The new variety, UA 48, “sets a new standard for fiber quality in upland cotton,” said Mark Cochran, the Division’s associate vice president for research and director of the Arkansas Agricultural Experiment Station.
For more, see Conventional alternative for cotton producers
“We are offering UA 48 for licensure by a commercial seed company, but while that process is underway, we believe producers will benefit from a direct marketing program,” Cochran said. To protect the rights of a future licensee, growers will not be allowed to save harvested seed for planting.

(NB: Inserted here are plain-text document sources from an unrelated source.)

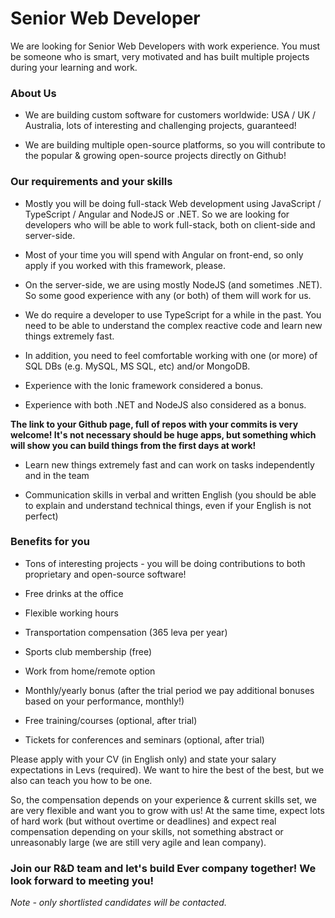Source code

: 
# Senior Web Developer
We are looking for Senior Web Developers with work experience. You must be someone who is smart, very motivated and has built multiple projects during your learning and work.

### About Us
* We are building custom software for customers worldwide: USA / UK / Australia, lots of interesting and challenging projects, guaranteed!

* We are building multiple open-source platforms, so you will contribute to the popular & growing open-source projects directly on Github!

### Our requirements and your skills
* Mostly you will be doing full-stack Web development using JavaScript / TypeScript / Angular and NodeJS or .NET. So we are looking for developers who will be able to work full-stack, both on client-side and server-side. 

* Most of your time you will spend with Angular on front-end, so only apply if you worked with this framework, please.

* On the server-side, we are using mostly NodeJS (and sometimes .NET). So some good experience with any (or both) of them will work for us.

*  We do require a developer to use TypeScript for a while in the past. You need to be able to understand the complex reactive code and learn new things extremely fast.

* In addition, you need to feel comfortable working with one (or more) of SQL DBs (e.g. MySQL, MS SQL, etc) and/or MongoDB.

* Experience with the Ionic framework considered a bonus.

*  Experience with both .NET and NodeJS also considered as a bonus.

**The link to your Github page, full of repos with your commits is very welcome! It's not necessary should be huge apps, but something which will show you can build things from the first days at work!**

*  Learn new things extremely fast and can work on tasks independently and in the team

* Communication skills in verbal and written English (you should be able to explain and understand technical things, even if your English is not perfect)

### Benefits for you
* Tons of interesting projects - you will be doing contributions to both proprietary and open-source software!

* Free drinks at the office

* Flexible working hours

* Transportation compensation (365 leva per year)

* Sports club membership (free)

* Work from home/remote option

* Monthly/yearly bonus (after the trial period we pay additional bonuses based on your performance, monthly!)

* Free training/courses (optional, after trial)

* Tickets for conferences and seminars (optional, after trial)

Please apply with your CV (in English only) and state your salary expectations in Levs (required).
We want to hire the best of the best, but we also can teach you how to be one.

So, the compensation depends on your experience & current skills set, we are very flexible and want you to grow with us! At the same time, expect lots of hard work (but without overtime or deadlines) and expect real compensation depending on your skills, not something abstract or unreasonably large (we are still very agile and lean company).

### Join our R&D team and let's build Ever company together! We look forward to meeting you!
*Note - only shortlisted candidates will be contacted.*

Patent and plant variety protection applications are pending.
“In performance tests in Arkansas and four other states, UA 48 has demonstrated a rare combination of early maturity, superior fiber quality and high yield potential,” Cochran said.
Steve Stevens, a Desha County cotton producer and chairman of the Cotton Incorporated Arkansas State Support Committee, said the committee encouraged the Division of Agriculture to pursue a direct marketing program for UA 48.
“Some east-central and northeast Arkansas producers have to use conventional herbicides anyway, and they don’t need the Bt trait (for bollworm and budworm protection) that bad on some acres, so the committee agreed this would be a good option for them,” Stevens said. “It appears to have excellent yield and more than excellent fiber quality.”
A limited quantity of 50-pound bags of UA 48 will be sold at $100 per bag. Orders may be placed with Rheta Pryor, (479) 575-8426 ([email protected]), Arkansas Crop Variety Improvement Program, 1091 W. Cassatt Street, Fayetteville, AR 72704. Seed will be treated with Maxim/Apron/Systhane40.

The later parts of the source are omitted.